En primer lugar, en términos de historia: esta suspensión es una gran primicia. Ciertamente, las congregaciones fueron perseguidas por la Tercera República y expulsadas de Francia tras las leyes anticlericales de 1901, 1904 y 1905 – ya, en 1880, dos mil soldados entraron por la fuerza en la abadía de Saint-Michel de Frégolet, expulsando a los 37 monjes que habían levantado las ruinas – ; Posteriormente, en varias ocasiones, los gendarmes entraron en los conventos para expulsar a los monjes (véase el bien documentado libro de Jean Sévilla Quand les catholiques étaient hors la loi, Perrin, 2005, que recuerda que se cerraron 14.000 escuelas católicas y se exiliaron más de 30.000 monjes). Sin embargo, a lo largo de los siglos nunca había ocurrido que el Estado se permitiera prohibir las celebraciones, ni siquiera en tiempos de pandemia, del mismo modo que, durante la Ocupación, a Vichy nunca se le ocurrió prohibir las celebraciones en las sinagogas. Así que esta es una especie de regla de oro. La única excepción: la Revolución, al menos a partir del otoño de 1792, cuando, tras la incautación de los bienes eclesiásticos y la constitución civil del clero, incluso las celebraciones del «culto a la Libertad» por parte de los sacerdotes «patriotas» se habían hecho efectivamente imposibles, en particular por la transformación de las iglesias en almacenes -Notre Dame de París se convirtió en un almacén de vino…

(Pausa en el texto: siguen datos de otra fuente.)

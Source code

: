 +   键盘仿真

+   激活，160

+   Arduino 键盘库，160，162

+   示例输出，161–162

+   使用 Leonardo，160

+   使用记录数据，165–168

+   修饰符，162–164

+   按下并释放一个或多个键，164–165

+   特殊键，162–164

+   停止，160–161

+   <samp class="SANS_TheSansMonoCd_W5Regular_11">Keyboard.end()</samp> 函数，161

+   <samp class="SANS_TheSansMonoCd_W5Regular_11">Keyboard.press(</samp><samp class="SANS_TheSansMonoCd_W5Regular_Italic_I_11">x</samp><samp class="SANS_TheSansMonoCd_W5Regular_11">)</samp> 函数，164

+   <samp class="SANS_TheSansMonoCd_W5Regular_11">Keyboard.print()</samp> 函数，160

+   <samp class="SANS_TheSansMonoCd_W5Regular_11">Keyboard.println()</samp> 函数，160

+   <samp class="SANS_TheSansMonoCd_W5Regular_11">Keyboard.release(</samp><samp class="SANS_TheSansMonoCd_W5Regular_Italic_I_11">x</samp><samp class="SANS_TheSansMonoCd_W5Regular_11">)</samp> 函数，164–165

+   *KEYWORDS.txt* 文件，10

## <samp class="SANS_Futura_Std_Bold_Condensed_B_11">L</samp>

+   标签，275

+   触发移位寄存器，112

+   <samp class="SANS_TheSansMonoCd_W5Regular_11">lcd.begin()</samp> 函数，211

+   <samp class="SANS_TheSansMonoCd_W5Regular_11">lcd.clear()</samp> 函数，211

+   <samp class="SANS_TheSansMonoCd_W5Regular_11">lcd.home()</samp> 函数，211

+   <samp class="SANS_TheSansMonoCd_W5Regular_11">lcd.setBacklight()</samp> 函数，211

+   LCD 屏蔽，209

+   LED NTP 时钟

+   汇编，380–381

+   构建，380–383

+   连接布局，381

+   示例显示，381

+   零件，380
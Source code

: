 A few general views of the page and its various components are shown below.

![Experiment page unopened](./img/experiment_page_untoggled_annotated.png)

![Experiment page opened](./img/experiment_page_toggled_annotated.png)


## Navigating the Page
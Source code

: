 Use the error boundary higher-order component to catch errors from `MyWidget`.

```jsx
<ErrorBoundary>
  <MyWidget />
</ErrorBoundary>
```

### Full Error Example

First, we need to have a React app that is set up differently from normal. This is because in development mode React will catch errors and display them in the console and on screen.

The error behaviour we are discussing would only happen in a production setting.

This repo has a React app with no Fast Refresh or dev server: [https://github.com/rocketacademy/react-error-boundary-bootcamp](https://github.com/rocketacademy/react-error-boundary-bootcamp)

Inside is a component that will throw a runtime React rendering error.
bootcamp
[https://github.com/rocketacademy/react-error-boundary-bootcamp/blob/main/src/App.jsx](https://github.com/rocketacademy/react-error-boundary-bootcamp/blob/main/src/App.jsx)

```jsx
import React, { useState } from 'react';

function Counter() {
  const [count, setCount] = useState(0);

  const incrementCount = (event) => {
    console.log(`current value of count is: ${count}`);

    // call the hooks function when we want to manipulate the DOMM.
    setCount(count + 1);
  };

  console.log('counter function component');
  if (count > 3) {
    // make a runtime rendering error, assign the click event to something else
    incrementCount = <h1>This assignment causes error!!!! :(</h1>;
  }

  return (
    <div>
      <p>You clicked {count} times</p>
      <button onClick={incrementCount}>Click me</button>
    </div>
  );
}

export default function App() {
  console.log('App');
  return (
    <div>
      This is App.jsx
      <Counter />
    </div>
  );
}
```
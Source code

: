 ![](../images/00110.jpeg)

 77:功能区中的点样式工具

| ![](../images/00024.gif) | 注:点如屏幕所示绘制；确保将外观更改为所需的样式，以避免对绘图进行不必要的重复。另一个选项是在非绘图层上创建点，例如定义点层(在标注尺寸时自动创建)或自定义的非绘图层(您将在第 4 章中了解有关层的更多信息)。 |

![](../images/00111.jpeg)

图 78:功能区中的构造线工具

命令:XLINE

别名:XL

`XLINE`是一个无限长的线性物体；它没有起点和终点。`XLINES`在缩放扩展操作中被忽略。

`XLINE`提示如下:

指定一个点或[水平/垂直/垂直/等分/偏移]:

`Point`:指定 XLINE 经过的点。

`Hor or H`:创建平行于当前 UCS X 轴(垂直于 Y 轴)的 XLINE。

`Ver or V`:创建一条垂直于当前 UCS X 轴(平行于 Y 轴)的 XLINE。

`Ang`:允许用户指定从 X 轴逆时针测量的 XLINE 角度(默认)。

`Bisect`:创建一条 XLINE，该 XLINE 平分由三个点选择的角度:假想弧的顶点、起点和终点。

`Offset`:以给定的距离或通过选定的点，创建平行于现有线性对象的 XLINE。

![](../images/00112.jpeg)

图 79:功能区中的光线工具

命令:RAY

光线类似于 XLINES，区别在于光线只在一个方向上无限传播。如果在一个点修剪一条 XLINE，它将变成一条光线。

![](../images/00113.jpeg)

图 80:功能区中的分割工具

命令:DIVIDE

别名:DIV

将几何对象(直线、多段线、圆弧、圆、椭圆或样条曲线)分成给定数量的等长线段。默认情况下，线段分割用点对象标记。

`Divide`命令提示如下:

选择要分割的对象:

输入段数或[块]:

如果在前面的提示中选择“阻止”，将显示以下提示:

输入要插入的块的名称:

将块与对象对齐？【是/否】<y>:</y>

En cuanto a la dimensión simbólica de esta decisión, es aún más sorprendente. El 9 de abril de 2018, trabajando para justificar la constante negativa de la República a reconocer las «raíces cristianas», Emmanuel Macron, recibido en el Collège des Bernardins, se había permitido decir que «no le interesan las raíces sino la savia.» Además de que todo el mundo sabe que sin raíces no hay savia ni planta en ninguna parte, esta frase sonó como una curiosa amenaza, la de un mundo sin patrimonio, sin culto y sin cultura, un mundo comercial que no piensa en cerrar sus templos sagrados que son supermercados y que querría confinar el culto a una esfera privada excluyendo el ejercicio necesariamente colectivo, y público, de la fe. Se trataría de una peligrosa ruptura antropológica, ya anunciada lúgubremente por la increíble novedad constituida en las últimas semanas por los entierros a escondidas, sin misa, sin rezos y sin familiares -un frío entierro de cuerpos abandonados en bolsas de plástico.

¿Estamos extrapolando? Tal vez. Pero debemos tener en cuenta un punto de importancia psicológica: Los cristianos franceses están preocupados, por una parte, ante la secularización total de la vida nacional y el progreso correlativo de un materialismo cuyos callejones sin salida se ven sin embargo cada vez más claramente a medida que reina sobre toda la actividad humana y que la moral pública, y privada, decae en proporción; por otro lado, por una nueva y muy viva competencia entre religiones en la que se sienten de nuevo las no queridas de la República (y de los medios de comunicación), e incluso que se enfrentan a un «viento maligno» que recuerda a un anticlericalismo que se creía superado, pero que está secando progresivamente las raíces y la savia de nuestra civilización. Por no hablar de las iglesias quemadas, dañadas o abandonadas, que, a pequeños pasos, forman un paisaje angustioso. ¿Necesitamos recordar que las religiones son también, y quizás en primer lugar, civilizaciones? Cuando las campanas dejen de sonar, nuestro mundo tendrá sin duda un poco menos de luz, y un poco menos de aire, este aire y esta luz que son los primeros de nuestro reparto. Si el Sr. Macron confirmara una discriminación que desafía la razón natural, sentaría así un precedente muy doloroso, dando a la República la peor cara de todas, la que pretende relegar una fe y una civilización ancestrales sólo a la «vida privada», es decir, al encierro perpetuo.